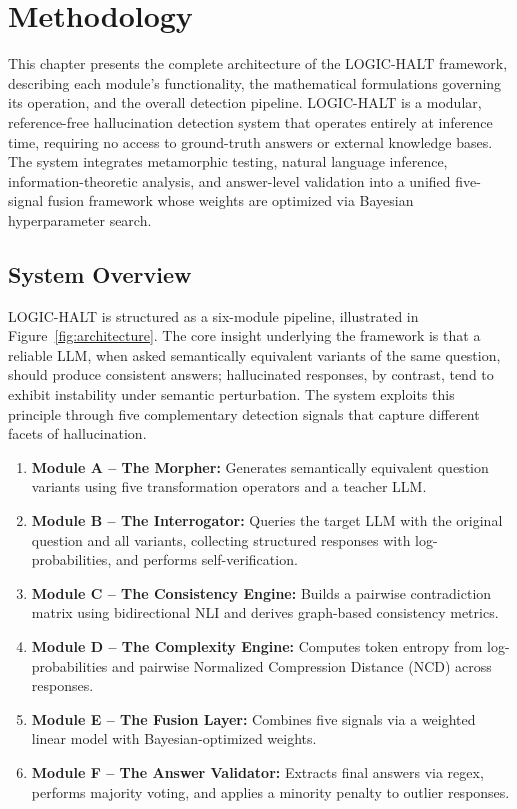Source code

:\chapter{Methodology}

This chapter presents the complete architecture of the LOGIC-HALT framework, describing each module's functionality, the mathematical formulations governing its operation, and the overall detection pipeline. LOGIC-HALT is a modular, reference-free hallucination detection system that operates entirely at inference time, requiring no access to ground-truth answers or external knowledge bases. The system integrates metamorphic testing, natural language inference, information-theoretic analysis, and answer-level validation into a unified five-signal fusion framework whose weights are optimized via Bayesian hyperparameter search.

\section{System Overview}

LOGIC-HALT is structured as a six-module pipeline, illustrated in Figure~\ref{fig:architecture}. The core insight underlying the framework is that a reliable LLM, when asked semantically equivalent variants of the same question, should produce consistent answers; hallucinated responses, by contrast, tend to exhibit instability under semantic perturbation. The system exploits this principle through five complementary detection signals that capture different facets of hallucination.

\begin{enumerate}
    \item \textbf{Module A -- The Morpher:} Generates semantically equivalent question variants using five transformation operators and a teacher LLM.
    \item \textbf{Module B -- The Interrogator:} Queries the target LLM with the original question and all variants, collecting structured responses with log-probabilities, and performs self-verification.
    \item \textbf{Module C -- The Consistency Engine:} Builds a pairwise contradiction matrix using bidirectional NLI and derives graph-based consistency metrics.
    \item \textbf{Module D -- The Complexity Engine:} Computes token entropy from log-probabilities and pairwise Normalized Compression Distance (NCD) across responses.
    \item \textbf{Module E -- The Fusion Layer:} Combines five signals via a weighted linear model with Bayesian-optimized weights.
    \item \textbf{Module F -- The Answer Validator:} Extracts final answers via regex, performs majority voting, and applies a minority penalty to outlier responses.
\end{enumerate}

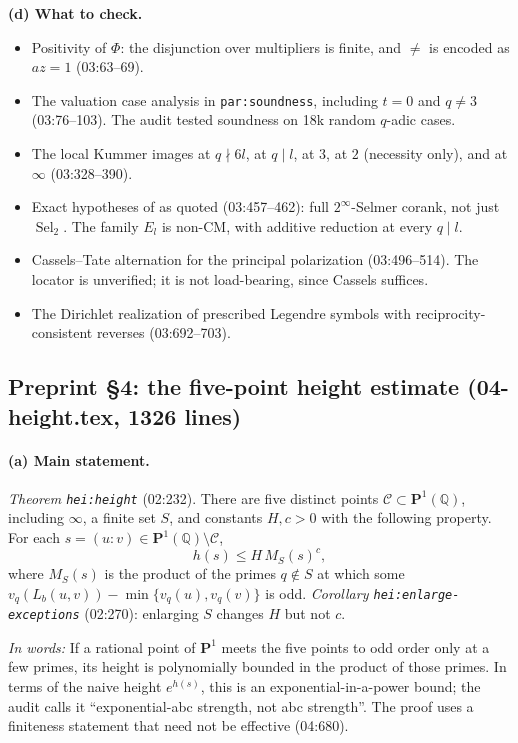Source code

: \documentclass[11pt]{article}
\theoremstyle{definition}
\newcommand{\Q}{\mathbb Q}
\newcommand{\PP}{\mathbf P}
\newcommand{\Cpts}{\mathcal C}
\newcommand{\lbl}[1]{\texttt{#1}}
\newcommand{\src}[1]{\textsf{#1}}
\newcommand{\inwords}[1]{\par\smallskip\noindent\emph{In words:} #1\par}
\DeclareMathOperator{\Sel}{Sel}
\newcommand{\checkhead}{\par\smallskip\noindent\textbf{(d) What to check.}\ }
\begin{document}
\checkhead
\begin{itemize}
\item Positivity of $\Phi$: the disjunction over multipliers is finite, and
$\neq$ is encoded as $az=1$ (\src{03:63--69}).
\item The valuation case analysis in \lbl{par:soundness}, including $t=0$
and $q\ne3$ (\src{03:76--103}).  The audit tested soundness on 18k random
$q$-adic cases.
\item The local Kummer images at $q\nmid 6l$, at $q\mid l$, at $3$, at $2$
(necessity only), and at $\infty$ (\src{03:328--390}).
\item Exact hypotheses of \cite[Thm.~1.1]{PointwiseTwoConverse} as quoted
(\src{03:457--462}): full $2^\infty$-Selmer corank, not just $\Sel_2$.
The family $E_l$ is non-CM, with additive reduction at every $q\mid l$.
\item Cassels--Tate alternation for the principal polarization
(\src{03:496--514}).  The locator \cite[Cor.~9]{PoonenStoll1999} is
unverified; it is not load-bearing, since Cassels \cite{Cassels1962}
suffices.
\item The Dirichlet realization of prescribed Legendre symbols with
reciprocity-consistent reverses (\src{03:692--703}).
\end{itemize}

\subsection{Preprint \S4: the five-point height estimate (\src{04-height.tex}, 1326 lines)}

\paragraph{(a) Main statement.}
\emph{Theorem \lbl{hei:height}} (\src{02:232}).  There are five distinct
points $\Cpts\subset\PP^1(\Q)$, including $\infty$, a finite set $S$, and
constants $H,c>0$ with the following property.  For each
$s=(u:v)\in\PP^1(\Q)\setminus\Cpts$,
\[
 h(s)\le H\,M_S(s)^c,
\]
where $M_S(s)$ is the product of the primes $q\notin S$ at which some
$v_q(L_b(u,v))-\min\{v_q(u),v_q(v)\}$ is odd.
\emph{Corollary \lbl{hei:enlarge-exceptions}} (\src{02:270}): enlarging
$S$ changes $H$ but not $c$.

\inwords{If a rational point of $\PP^1$ meets the five points to odd order
only at a few primes, its height is polynomially bounded in the product of
those primes.  In terms of the naive height $e^{h(s)}$, this is an
exponential-in-a-power bound; the audit calls it ``exponential-abc
strength, not abc strength''.  The proof uses a finiteness statement that
need not be effective (\src{04:680}).}
\end{document}

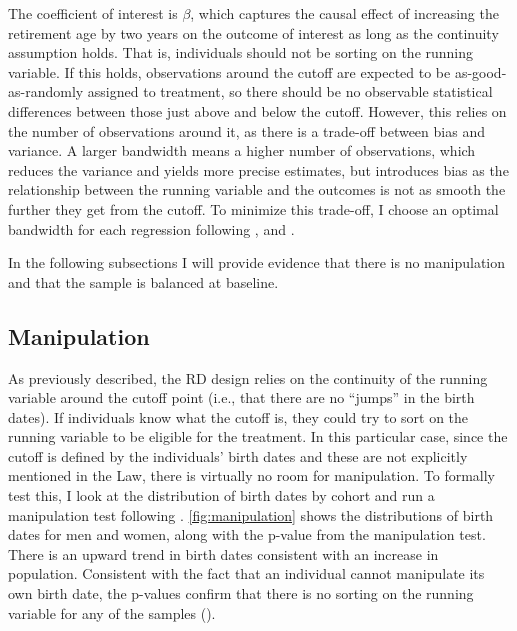\documentclass[12pt, a4paper]{article}
\begin{document}
The coefficient of interest is $\beta$, which captures the causal effect of increasing the retirement age by two years on the outcome of interest as long as the continuity assumption holds. That is, individuals should not be sorting on the running variable. If this holds, observations around the cutoff are expected to be as-good-as-randomly assigned to treatment, so there should be no observable statistical differences between those just above and below the cutoff. However, this relies on the number of observations around it, as there is a trade-off between bias and variance. A larger bandwidth means a higher number of observations, which reduces the variance and yields more precise estimates, but introduces bias as the relationship between the running variable and the outcomes is not as smooth the further they get from the cutoff. To minimize this trade-off, I choose an optimal bandwidth for each regression following \citet{calonico2014robust}, and \citet{calonico2020optimal}.

In the following subsections I will provide evidence that there is no manipulation and that the sample is balanced at baseline.


\subsection{Manipulation}
As previously described, the RD design relies on the continuity of the running variable around the cutoff point (i.e., that there are no ``jumps'' in the birth dates). If individuals know what the cutoff is, they could try to sort on the running variable to be eligible for the treatment. In this particular case, since the cutoff is defined by the individuals' birth dates and these are not explicitly mentioned in the Law, there is virtually no room for manipulation. To formally test this, I look at the distribution of birth dates by cohort and run a manipulation test following \citet{mccrary2008manipulation}. \autoref{fig:manipulation} shows the distributions of birth dates for men and women, along with the p-value from the manipulation test. There is an upward trend in birth dates consistent with an increase in population. Consistent with the fact that an individual cannot manipulate its own birth date, the p-values confirm that there is no sorting on the running variable for any of the samples ().
\end{document}
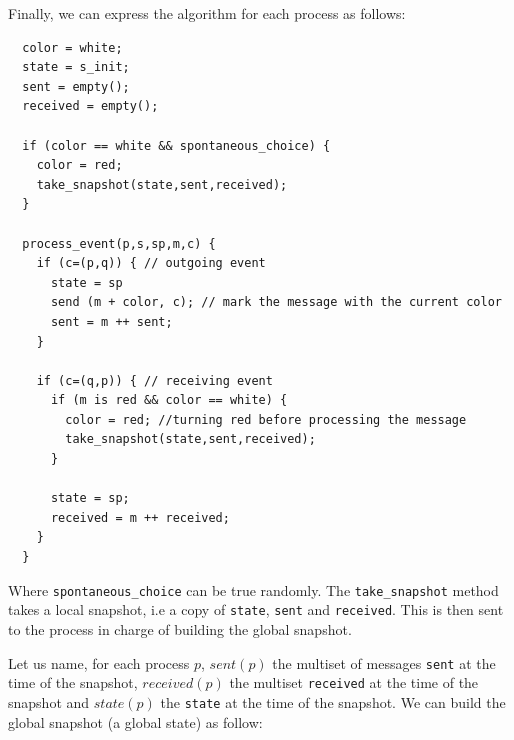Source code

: \documentclass{article}
\begin{document}

    
Finally, we can express the algorithm for each process as follows:
\begin{lstlisting}
  color = white;
  state = s_init;
  sent = empty();
  received = empty();

  if (color == white && spontaneous_choice) {
    color = red;
    take_snapshot(state,sent,received);
  }

  process_event(p,s,sp,m,c) {
    if (c=(p,q)) { // outgoing event
      state = sp
      send (m + color, c); // mark the message with the current color
      sent = m ++ sent;
    }

    if (c=(q,p)) { // receiving event
      if (m is red && color == white) {
        color = red; //turning red before processing the message
        take_snapshot(state,sent,received);
      }
      
      state = sp;
      received = m ++ received;
    }
  }
\end{lstlisting}

Where \lstinline{spontaneous_choice} can be true randomly.
The \lstinline{take_snapshot} method takes a local snapshot, i.e a copy of \lstinline{state}, \lstinline{sent} and \lstinline{received}. This is then sent to the process in charge of building the global snapshot.

Let us name, for each process $p$, $\mathit{sent}(p)$ the multiset of messages \lstinline{sent} at the time of the snapshot, $\mathit{received}(p)$ the multiset \lstinline{received} at the time of the snapshot and $\mathit{state}(p)$ the \lstinline{state} at the time of the snapshot.
We can build the global snapshot (a global state) as follow:
\end{document}
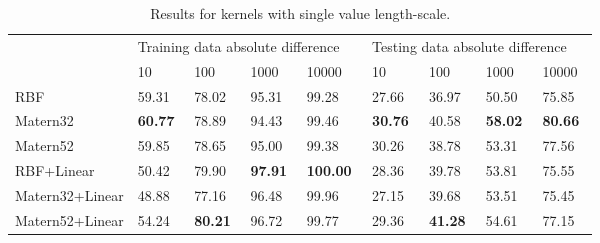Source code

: \documentclass[11pt,a4paper]{article}
\theoremstyle{definition}
\numberwithin{equation}{section}
\begin{document}
	\begin{table}[h!]
		\centering
		\begin{tabular}{l|llll|llll} 
			\toprule
			& \multicolumn{4}{l|}{Training data absolute difference~ ~}          & \multicolumn{4}{l}{Testing data absolute difference~ ~}            \\
			& 10             & 100            & 1000           & 10000           & 10             & 100            & 1000           & 10000           \\ 
			\hline\hline
			RBF             & 59.31          & 78.02          & 95.31          & 99.28           & 27.66          & 36.97          & 50.50          & 75.85           \\
			Matern32        & \textbf{60.77} & 78.89          & 94.43          & 99.46           & \textbf{30.76} & 40.58          & \textbf{58.02} & \textbf{80.66}  \\
			Matern52        & 59.85          & 78.65          & 95.00          & 99.38           & 30.26          & 38.78          & 53.31          & 77.56           \\
			RBF+Linear      & 50.42          & 79.90          & \textbf{97.91} & \textbf{100.00} & 28.36          & 39.78          & 53.81          & 75.55           \\
			Matern32+Linear & 48.88          & 77.16          & 96.48          & 99.96           & 27.15          & 39.68          & 53.51          & 75.45           \\
			Matern52+Linear & 54.24          & \textbf{80.21} & 96.72          & 99.77           & 29.36          & \textbf{41.28} & 54.61          & 77.15           \\
			\bottomrule
		\end{tabular}
		\caption{Results for kernels with single value length-scale. }
		\label{table:res_single_lengthscale}
	\end{table}
	
\end{document}

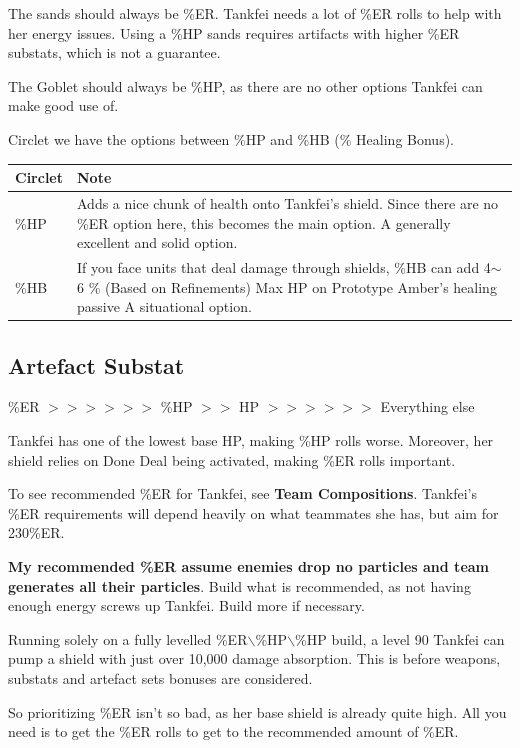 \documentclass[11pt]{article}
\begin{document}
The sands should always be \%ER. Tankfei needs a lot of \%ER rolls to help with her energy issues. Using a \%HP sands requires artifacts with higher \%ER substats, which is not a guarantee. 

The Goblet should always be \%HP, as there are no other options Tankfei can make good use of.

Circlet we have the options between \%HP and \%HB (\% Healing Bonus).

\begin{tabular}{|m{}|m{}|}
\hline Circlet  & Note \\ 
\hline \%HP & Adds a nice chunk of health onto Tankfei's shield. Since there are no \%ER option here, this becomes the main option. A generally excellent and solid option. \\
\hline \%HB & If you face units that deal damage through shields, \%HB can add 4$\sim$6 \% (Based on Refinements) Max HP on Prototype Amber's healing passive A situational option. \\
\hline
\end{tabular}

\subsection{Artefact Substat}

\begin{center}
    \%ER $>>>>>>$ \%HP $>>$ HP $>>>>>>$ Everything else
\end{center} Tankfei has one of the lowest base HP, making \%HP rolls worse. Moreover, her shield relies on Done Deal being activated, making \%ER rolls important.

To see recommended \%ER for Tankfei, see \textbf{Team Compositions}. Tankfei's \%ER requirements will depend heavily on what teammates she has, but aim for 230\%ER.

\textbf{My recommended \%ER assume enemies drop no particles and team generates all their particles}. Build what is recommended, as not having enough energy screws up Tankfei. Build more if necessary.  

Running solely on a fully levelled \%ER$\backslash$\%HP$\backslash$\%HP build, a level 90 Tankfei can pump a shield with just over 10,000 damage absorption. This is before weapons, substats and artefact sets bonuses are considered.  

So prioritizing \%ER isn't so bad, as her base shield is already quite high. All you need is to get the \%ER rolls to get to the recommended amount of \%ER.
\end{document}
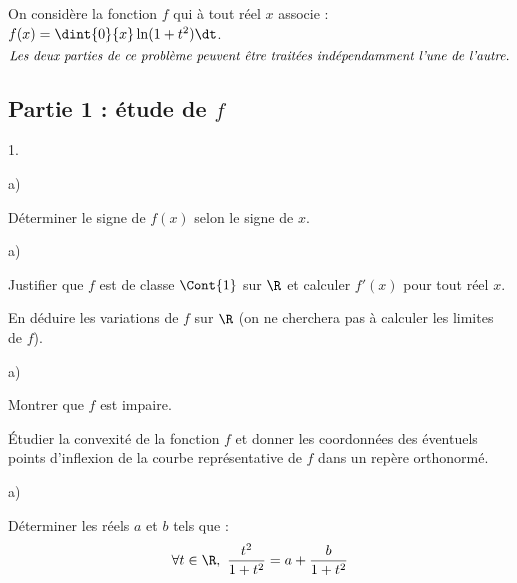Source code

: \documentclass[11pt]{article}%
\begin{document}
\noindent
On considère la fonction $f$ qui à tout réel $x$ associe : $f(x) =
\dint{0}{x} \ln(1+ t^2) \dt$.
\[
\mbox{\it Les deux parties de ce problème peuvent être traitées
  indépendamment l'une de l'autre.}
\]

\subsection*{Partie 1 : étude de $f$}

\begin{noliste}{1.}
  \setlength{\itemsep}{4mm}
\item
  \begin{noliste}{a)}
    \setlength{\itemsep}{2mm}
  \item Déterminer le signe de $f(x)$ selon le signe de $x$.
  \end{noliste}
    
  



  
  \begin{noliste}{a)}
    \setlength{\itemsep}{2mm} %
    \setcounter{enumii}{1}
  \item Justifier que $f$ est de classe $\Cont{1}$ sur $\R$ et
    calculer $f'(x)$ pour tout réel $x$.
    
    
    
  \item En déduire les variations de $f$ sur $\R$ (on ne cherchera pas
    à calculer les limites de $f$).

    
  \end{noliste}




\item 
  \begin{noliste}{a)}
    \setlength{\itemsep}{2mm}
  \item Montrer que $f$ est impaire.

    
    
  \item Étudier la convexité de la fonction $f$ et donner les
    coordonnées des éventuels points d'inflexion de la courbe
    représentative de $f$ dans un repère orthonormé.

    
  \end{noliste}




\item 
  \begin{noliste}{a)}
    \setlength{\itemsep}{2mm}
  \item Déterminer les réels $a$ et $b$ tels que :
    \[
    \forall t \in \R, \ \dfrac{t^2}{1 + t^2} = a + \dfrac{b}{1 + t^2}
    \]


\end{noliste}
\end{noliste}
\end{document}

- - - - - - -

Task to complete. Scan the entries above for the string "probabilities" and copy each line that contains it.

Exercise result.
    \item \textbf{Module B -- The Interrogator:} Queries the target LLM with the original question and all variants, collecting structured responses with log-probabilities, and performs self-verification.
    \item \textbf{Module D -- The Complexity Engine:} Computes token entropy from log-probabilities and pairwise Normalized Compression Distance (NCD) across responses.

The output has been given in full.